Born in one of Baghdad’s first Bauhaus-inspired buildings, when modernism connoted prestige and progressive thinking in the Middle East, one could easily tell that Dame Zaha Mohammad Hadid’s long-standing love story with architecture started the day she was born, well almost.
She recalls: “I must have been six or seven when my family and I went on holiday in Alahwar, a natural park in the south of Iraq; I was fascinated by nature, by tidal patterns on the sand, by wildlife, the fauna and flora, as well as by the Tigris-Euphrates marshlands inhabitants.” For Hadid, it was when it all fell into place “I realised that there was a relationship between mathematical logic, architectural thinking and abstraction”.
Zaha Hadid was influenced by a cosmopolitan and liberal upbringing that broadened her mind and widened her horizons. But when it comes to the essence of her cultural catalyst, she is rather straightforward: the designs of Russian supremacism and constructivists artists, alongside famous architects like Le Corbusier and Ludwig Mies van der Rohe.

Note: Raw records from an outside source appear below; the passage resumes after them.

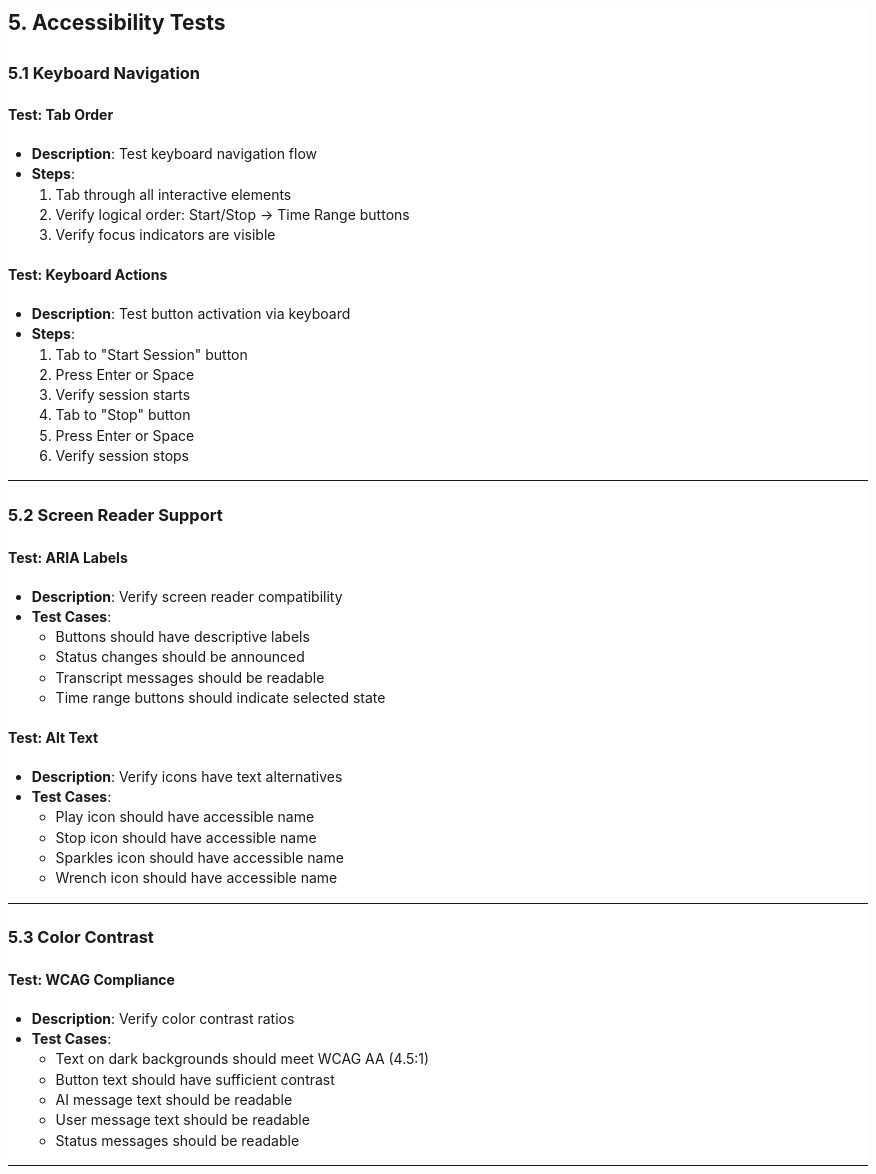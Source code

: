 
## 5. Accessibility Tests

### 5.1 Keyboard Navigation

#### Test: Tab Order
- **Description**: Test keyboard navigation flow
- **Steps**:
  1. Tab through all interactive elements
  2. Verify logical order: Start/Stop → Time Range buttons
  3. Verify focus indicators are visible

#### Test: Keyboard Actions
- **Description**: Test button activation via keyboard
- **Steps**:
  1. Tab to "Start Session" button
  2. Press Enter or Space
  3. Verify session starts
  4. Tab to "Stop" button
  5. Press Enter or Space
  6. Verify session stops

---

### 5.2 Screen Reader Support

#### Test: ARIA Labels
- **Description**: Verify screen reader compatibility
- **Test Cases**:
  - Buttons should have descriptive labels
  - Status changes should be announced
  - Transcript messages should be readable
  - Time range buttons should indicate selected state

#### Test: Alt Text
- **Description**: Verify icons have text alternatives
- **Test Cases**:
  - Play icon should have accessible name
  - Stop icon should have accessible name
  - Sparkles icon should have accessible name
  - Wrench icon should have accessible name

---

### 5.3 Color Contrast

#### Test: WCAG Compliance
- **Description**: Verify color contrast ratios
- **Test Cases**:
  - Text on dark backgrounds should meet WCAG AA (4.5:1)
  - Button text should have sufficient contrast
  - AI message text should be readable
  - User message text should be readable
  - Status messages should be readable

---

Buildings should not merely serve a sheltering purpose, for Hadid, “[they] should feed the soul.” Her work was often described as Deconstructivist and Neomodernist, but it was Britain’s Design Museum that first put an emphasis on how her Arab identity and background have shaped her creative mind: “Hadid shatters both the classically formal rule bound modernism of van der Rohe and the old rules of space”. She reassembles them in what she calls “a new fluid kind of spatiality of multiple perspective points and fragmented geometry, designed to embody the chaotic fluidity of modern life”.
When it comes to her cultural roots, Hadid, wears them lightly. She would rather let her architectural spaces speak for themselves. Her obsession with shadow and ambiguity is deeply rooted in Islamic tradition and calligraphy, embodying the fluid and abstract processes used by Hadid. She is known for her dreamlike designs, sometimes difficult to implement yet praised for their rigour – a perfect blending of harmony, modernity and continuity.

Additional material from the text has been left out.